Even some parts of the new proposal unlikely to draw much objection, like protecting details about judges’ and nominees’ minor children, could be tricky to enforce.

Children and family members of nominees have often been introduced by them at confirmation hearings that are open to the public and streamed on the internet, but under the proposal that, too, could be subject to a takedown order and might even be stricken from official transcripts of the event.

Judges’ children might sometimes be legitimate subjects of news coverage, Volokh said.

“You hear stories sometimes that a judge’s child was involved in some crime and then the charges are dropped and then the question is asked: Did he get a sweetheart deal? It’s very hard to talk about that without any identification of the child,” the professor said.

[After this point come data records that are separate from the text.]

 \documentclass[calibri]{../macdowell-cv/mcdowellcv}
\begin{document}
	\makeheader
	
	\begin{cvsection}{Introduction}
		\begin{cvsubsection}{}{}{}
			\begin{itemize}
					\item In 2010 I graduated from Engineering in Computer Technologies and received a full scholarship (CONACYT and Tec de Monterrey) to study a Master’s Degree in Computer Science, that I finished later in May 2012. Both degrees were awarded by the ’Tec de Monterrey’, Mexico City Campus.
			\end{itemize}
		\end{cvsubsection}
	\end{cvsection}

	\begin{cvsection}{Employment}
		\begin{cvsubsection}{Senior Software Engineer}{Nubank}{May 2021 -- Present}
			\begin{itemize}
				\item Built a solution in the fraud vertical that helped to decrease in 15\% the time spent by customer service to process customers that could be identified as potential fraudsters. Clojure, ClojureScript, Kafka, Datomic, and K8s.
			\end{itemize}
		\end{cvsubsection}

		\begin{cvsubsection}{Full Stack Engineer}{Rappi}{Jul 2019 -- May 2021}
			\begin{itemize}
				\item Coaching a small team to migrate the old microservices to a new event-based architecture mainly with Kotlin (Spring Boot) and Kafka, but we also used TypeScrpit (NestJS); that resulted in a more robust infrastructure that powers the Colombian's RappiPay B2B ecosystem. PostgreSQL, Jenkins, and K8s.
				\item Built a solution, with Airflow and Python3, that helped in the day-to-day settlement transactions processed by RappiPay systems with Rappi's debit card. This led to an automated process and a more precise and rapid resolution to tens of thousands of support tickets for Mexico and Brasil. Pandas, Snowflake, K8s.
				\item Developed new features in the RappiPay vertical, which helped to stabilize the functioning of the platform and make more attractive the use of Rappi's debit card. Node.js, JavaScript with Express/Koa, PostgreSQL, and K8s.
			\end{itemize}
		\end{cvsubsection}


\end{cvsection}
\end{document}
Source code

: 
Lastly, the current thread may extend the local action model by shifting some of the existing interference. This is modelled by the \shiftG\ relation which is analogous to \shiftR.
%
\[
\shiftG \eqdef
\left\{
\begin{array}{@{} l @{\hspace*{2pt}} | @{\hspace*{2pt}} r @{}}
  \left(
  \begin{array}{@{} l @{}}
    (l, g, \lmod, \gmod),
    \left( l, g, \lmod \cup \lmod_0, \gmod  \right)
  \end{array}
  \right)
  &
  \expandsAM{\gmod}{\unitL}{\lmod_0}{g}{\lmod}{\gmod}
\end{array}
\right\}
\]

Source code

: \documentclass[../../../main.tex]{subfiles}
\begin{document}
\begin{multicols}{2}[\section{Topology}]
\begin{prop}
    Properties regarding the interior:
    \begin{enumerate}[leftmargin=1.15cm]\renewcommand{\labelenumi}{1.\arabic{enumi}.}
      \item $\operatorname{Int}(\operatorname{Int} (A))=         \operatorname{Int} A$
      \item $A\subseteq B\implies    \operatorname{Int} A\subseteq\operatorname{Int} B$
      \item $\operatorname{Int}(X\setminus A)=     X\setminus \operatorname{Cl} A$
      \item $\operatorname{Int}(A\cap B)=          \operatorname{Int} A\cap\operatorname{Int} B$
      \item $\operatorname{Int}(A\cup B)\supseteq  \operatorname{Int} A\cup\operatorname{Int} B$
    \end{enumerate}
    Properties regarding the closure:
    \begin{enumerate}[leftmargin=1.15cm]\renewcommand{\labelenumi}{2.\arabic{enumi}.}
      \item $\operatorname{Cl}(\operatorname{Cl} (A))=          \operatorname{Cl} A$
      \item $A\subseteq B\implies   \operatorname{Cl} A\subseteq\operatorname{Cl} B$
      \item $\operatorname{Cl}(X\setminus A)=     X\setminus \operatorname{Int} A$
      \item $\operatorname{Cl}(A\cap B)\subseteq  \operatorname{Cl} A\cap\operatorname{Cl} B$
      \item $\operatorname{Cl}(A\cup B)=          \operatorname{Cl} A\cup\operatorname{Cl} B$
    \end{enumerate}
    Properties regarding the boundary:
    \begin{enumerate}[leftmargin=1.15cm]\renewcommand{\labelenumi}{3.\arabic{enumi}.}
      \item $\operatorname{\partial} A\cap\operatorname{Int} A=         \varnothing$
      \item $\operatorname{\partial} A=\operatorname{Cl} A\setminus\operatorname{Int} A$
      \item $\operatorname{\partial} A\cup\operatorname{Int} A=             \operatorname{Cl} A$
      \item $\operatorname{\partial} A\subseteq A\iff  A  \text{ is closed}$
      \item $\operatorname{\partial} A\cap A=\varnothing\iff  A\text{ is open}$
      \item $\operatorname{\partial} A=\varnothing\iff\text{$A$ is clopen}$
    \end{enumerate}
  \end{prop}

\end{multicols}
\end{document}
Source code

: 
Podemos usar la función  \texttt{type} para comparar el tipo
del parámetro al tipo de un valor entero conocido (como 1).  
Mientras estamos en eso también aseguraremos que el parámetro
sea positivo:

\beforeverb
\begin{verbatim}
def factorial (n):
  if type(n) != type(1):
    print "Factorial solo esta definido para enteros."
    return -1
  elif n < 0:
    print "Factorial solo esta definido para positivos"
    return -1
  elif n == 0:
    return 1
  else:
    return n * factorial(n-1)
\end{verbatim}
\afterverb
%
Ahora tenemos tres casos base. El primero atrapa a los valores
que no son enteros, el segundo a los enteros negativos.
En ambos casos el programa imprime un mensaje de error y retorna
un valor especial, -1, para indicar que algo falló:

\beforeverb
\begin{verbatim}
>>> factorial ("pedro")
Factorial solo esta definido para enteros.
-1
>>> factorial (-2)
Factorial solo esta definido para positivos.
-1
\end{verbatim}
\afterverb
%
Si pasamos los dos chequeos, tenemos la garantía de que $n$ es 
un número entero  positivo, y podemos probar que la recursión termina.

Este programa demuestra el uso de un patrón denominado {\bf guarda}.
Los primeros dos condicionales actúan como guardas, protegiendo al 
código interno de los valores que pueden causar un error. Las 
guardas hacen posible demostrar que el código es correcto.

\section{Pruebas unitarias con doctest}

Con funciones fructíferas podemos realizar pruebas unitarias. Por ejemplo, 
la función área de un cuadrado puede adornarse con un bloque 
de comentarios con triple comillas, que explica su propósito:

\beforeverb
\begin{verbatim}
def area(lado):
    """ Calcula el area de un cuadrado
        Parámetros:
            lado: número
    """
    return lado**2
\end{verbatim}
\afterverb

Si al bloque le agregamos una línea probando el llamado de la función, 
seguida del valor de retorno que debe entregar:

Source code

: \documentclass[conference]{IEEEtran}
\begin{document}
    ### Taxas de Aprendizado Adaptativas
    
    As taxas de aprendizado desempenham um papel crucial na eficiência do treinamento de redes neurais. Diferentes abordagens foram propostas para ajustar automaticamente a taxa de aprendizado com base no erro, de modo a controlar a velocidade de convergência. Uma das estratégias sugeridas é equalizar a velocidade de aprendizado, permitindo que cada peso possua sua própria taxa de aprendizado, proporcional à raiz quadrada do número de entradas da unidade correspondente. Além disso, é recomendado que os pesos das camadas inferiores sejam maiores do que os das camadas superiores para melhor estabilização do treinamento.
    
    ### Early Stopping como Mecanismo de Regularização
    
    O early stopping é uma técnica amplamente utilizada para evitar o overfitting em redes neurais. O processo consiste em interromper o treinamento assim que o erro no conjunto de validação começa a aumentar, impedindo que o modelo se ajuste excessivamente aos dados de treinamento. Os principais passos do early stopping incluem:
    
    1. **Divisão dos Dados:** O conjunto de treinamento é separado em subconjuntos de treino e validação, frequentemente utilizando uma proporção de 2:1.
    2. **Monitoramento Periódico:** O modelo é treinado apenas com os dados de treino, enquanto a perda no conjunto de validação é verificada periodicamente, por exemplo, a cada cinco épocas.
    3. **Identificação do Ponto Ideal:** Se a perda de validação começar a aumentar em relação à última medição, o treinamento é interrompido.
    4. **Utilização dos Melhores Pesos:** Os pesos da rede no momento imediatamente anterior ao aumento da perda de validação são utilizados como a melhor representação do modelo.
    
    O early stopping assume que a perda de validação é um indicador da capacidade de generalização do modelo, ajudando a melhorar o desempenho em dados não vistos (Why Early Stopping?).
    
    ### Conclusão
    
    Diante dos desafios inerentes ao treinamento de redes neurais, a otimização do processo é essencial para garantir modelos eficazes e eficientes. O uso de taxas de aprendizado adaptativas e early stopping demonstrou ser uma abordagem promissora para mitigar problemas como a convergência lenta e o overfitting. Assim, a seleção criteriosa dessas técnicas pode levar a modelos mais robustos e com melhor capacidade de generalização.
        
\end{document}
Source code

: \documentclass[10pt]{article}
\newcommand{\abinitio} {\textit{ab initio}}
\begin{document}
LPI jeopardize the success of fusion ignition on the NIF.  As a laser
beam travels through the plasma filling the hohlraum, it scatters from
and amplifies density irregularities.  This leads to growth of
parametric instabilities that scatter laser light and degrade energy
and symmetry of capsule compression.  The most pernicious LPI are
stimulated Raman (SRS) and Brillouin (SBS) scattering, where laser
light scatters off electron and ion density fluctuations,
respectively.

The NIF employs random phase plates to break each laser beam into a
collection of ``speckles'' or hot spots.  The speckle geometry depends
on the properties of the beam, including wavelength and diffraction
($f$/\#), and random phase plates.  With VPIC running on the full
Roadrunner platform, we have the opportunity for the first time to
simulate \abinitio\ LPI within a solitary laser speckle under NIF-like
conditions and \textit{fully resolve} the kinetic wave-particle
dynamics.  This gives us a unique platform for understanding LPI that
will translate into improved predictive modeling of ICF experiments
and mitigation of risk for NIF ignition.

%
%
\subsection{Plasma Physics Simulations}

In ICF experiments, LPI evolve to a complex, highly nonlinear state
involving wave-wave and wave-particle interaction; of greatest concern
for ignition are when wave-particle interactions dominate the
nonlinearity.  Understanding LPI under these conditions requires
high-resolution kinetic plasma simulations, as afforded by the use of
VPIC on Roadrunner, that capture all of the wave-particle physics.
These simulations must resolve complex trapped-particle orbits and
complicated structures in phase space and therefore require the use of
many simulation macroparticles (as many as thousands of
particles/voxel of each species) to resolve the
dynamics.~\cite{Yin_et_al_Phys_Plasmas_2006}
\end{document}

The judiciary is also seeking $524 million to improve security systems at judges’ homes, upgrade video surveillance at courthouses and add 1,000 new deputy marshals.

Spokespeople for House and Senate Judiciary Committee leaders did not respond to requests for comment on the judges’ proposal.

A spokesman for the federal courts, David Sellers, stressed to POLITICO Wednesday that the letter presented an initial round of suggestions and no formal legislative language. He also insisted there is no intent to limit legitimate debate about judicial nominees or court rulings.

“This is very early in the conversation,” Sellers said.

“These are broad principles that are the beginning of a conversation with our Congressional contacts. … Nobody’s goal is to limit transparency that’s needed in assessing judicial nominations or judges in any other capacity. It’s to safeguard the personal data that often is associated with it.”